Our security goals for this proposal are as follows:

  • No reports out of thin air: It should not be possible for an attacker to generate fake reports out of thin air.

  • No replaying reports: It should not be possible for an attacker to replay one honest report multiple times, if they can exfiltrate an honest report.

We also have a few secondary goals we’d hope the solution achieves:

  • Privacy of the invalid traffic (IVT) detector: Ideally, a client should not be able to use the output of this system to learn anything about the reporting origin’s invalid traffic detector (and therefore, learn how to bypass it more easily). In other words, the output of the IVT detector should be private to the client.

  • Limit the attack scope for bad actors that can bypass IVT detectors: The proposal leverages existing IVT detectors operated by the reporting endpoint. Any proposal should attempt to limit the attack scope even for adversaries that can craft requests to bypass detection.

  • No report mutation: It should not be possible for an attacker to mutate reports arbitrarily after they are generated by an honest client. Note this is only P2 because the API only works over HTTPS, so mutating reports from an honest client requires a very specific attacker with access to infrastructure owned by the reporting origin (or something like "read-only" malicious client malware).

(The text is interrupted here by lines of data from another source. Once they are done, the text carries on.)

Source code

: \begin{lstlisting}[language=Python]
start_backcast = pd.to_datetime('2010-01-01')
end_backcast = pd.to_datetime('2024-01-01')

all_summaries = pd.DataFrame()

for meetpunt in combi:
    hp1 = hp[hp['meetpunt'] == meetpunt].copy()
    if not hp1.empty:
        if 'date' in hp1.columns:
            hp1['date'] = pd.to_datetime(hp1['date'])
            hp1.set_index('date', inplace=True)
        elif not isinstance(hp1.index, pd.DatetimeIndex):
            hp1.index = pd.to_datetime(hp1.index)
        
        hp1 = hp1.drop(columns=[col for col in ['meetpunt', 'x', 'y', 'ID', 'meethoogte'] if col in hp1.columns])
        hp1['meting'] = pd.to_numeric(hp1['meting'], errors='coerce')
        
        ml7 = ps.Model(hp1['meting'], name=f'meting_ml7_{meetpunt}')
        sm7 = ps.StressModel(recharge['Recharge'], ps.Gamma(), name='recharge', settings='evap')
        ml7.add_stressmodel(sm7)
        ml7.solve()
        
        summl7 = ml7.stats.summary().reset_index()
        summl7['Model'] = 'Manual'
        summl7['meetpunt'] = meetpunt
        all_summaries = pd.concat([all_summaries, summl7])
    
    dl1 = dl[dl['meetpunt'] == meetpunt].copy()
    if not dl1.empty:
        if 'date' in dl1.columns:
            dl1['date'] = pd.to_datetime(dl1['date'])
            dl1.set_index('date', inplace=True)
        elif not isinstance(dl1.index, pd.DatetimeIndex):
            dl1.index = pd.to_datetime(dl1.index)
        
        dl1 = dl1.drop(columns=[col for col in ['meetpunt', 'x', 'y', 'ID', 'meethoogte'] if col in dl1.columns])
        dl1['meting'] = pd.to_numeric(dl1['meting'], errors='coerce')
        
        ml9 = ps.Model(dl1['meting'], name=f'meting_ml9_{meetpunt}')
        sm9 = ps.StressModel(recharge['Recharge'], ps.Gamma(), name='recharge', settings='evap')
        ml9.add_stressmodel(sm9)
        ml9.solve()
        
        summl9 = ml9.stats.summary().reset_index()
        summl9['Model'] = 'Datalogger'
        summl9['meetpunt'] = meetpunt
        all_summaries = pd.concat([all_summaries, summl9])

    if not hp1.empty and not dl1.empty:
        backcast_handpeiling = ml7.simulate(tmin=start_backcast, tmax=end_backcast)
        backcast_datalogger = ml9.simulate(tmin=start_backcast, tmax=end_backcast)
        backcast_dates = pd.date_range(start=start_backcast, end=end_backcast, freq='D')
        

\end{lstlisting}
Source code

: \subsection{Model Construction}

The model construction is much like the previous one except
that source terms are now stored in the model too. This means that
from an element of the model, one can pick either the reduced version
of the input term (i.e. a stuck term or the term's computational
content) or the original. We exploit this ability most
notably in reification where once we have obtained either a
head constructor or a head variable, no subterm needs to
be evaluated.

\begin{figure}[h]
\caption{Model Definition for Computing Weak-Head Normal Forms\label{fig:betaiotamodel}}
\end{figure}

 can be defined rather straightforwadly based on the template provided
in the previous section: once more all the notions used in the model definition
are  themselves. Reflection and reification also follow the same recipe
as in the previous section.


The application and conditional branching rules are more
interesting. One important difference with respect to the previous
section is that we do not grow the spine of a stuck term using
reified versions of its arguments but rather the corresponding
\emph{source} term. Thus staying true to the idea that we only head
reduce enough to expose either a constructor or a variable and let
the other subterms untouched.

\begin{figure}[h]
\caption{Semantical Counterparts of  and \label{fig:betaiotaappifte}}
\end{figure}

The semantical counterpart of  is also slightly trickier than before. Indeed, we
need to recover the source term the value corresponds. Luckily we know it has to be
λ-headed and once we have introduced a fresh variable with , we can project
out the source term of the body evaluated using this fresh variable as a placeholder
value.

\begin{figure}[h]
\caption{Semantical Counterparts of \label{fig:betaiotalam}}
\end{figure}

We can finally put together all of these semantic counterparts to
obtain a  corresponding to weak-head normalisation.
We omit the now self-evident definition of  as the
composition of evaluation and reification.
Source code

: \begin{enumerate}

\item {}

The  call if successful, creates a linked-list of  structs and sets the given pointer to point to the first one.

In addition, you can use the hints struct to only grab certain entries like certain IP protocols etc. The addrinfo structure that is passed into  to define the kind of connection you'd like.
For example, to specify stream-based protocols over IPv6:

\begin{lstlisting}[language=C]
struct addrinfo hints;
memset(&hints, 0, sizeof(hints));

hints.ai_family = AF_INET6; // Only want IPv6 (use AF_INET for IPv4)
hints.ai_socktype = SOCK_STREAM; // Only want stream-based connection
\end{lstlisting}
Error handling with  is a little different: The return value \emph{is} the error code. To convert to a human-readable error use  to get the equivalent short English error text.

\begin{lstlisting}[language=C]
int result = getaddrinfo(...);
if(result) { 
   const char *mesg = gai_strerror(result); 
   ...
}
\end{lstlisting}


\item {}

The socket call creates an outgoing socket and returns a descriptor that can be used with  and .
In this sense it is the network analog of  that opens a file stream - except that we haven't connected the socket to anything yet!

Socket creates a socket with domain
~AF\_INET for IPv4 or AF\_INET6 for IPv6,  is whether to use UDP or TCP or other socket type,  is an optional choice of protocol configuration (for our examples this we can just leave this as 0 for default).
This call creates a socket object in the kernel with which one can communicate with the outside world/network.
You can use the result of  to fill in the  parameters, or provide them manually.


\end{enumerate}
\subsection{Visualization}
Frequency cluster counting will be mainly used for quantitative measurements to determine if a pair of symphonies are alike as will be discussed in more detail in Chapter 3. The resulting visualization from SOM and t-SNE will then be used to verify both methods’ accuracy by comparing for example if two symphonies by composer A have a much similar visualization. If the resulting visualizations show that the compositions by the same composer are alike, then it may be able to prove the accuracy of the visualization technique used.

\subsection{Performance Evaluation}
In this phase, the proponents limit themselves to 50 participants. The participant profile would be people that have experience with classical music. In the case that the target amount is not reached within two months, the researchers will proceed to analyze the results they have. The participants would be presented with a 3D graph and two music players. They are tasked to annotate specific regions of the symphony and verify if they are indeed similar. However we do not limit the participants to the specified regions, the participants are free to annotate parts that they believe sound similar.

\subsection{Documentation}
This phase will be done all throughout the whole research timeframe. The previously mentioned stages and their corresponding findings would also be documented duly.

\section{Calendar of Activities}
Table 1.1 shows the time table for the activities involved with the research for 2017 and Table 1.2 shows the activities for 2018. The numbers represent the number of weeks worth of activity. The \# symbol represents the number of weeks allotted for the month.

Existing mitigations and practical threats

"No reports out of thin air" is not currently prevented in the API, without the proposal in this document. However, practical attacks on the system are challenging, as they require an adversary to have a deep understanding of the reporting origin’s key space in order to alter aggregate results. A much more practical attack is one closer to replaying honest reports, since it is fairly easy for an adversary to learn a set of honest reports via instrumented web browsing, and to replicate them.

Blind signatures overview

At a high level, Private State Tokens implements a blind signature-style operation:

BlindMessage := Blind(message)

BlindSignature := Sign(blindedMessage)

ClearSignature := Unblind(blindSignature)

Verify(message, ClearSignature) => boolean

In this document, we use the following terms:

  • Blinded token: Equivalent to the BlindMessage
  • Token: Equivalent to the (message, ClearSignature) pair

For simplicity, this omits the public/private metadata aspects of Private State Tokens which extend this basic primitive.

Reporting origin opt-in

In order for a reporting origin to use this feature, they must configure themselves as a Private State Token issuer, by publishing key commitments publicly (see issue 117 on the Private State Token repo, as this process is still being finalized).

API changes

sequenceDiagram
    participant B as Browser
    participant A as Adtech
    B->>A: Source ping
    A->>B: Source registration
    Note over A,B: Time passes
    B->>A: Trigger ping, bearing blinded id/dest
    A->>A: Check IVT filter
    A->>B: Trigger registration, with blind-signed id/dest
    B->>B: Verify signature and unblind id/dest + signature
    Note over A,B: Time passes
    B->>A: Send report alongside signature

Issuance

The token issuance protocol can only happen on trigger registration. For reporting origins that are configured to do Private State Token issuance, all new requests that have the Attribution-Reporting-Eligible request header with the trigger value will automatically attach a Sec-Attribution-Reporting-Private-State-Token header with a comma-separated list of blinded messages (which embeds the concatenation of the report_id and attribution_destination).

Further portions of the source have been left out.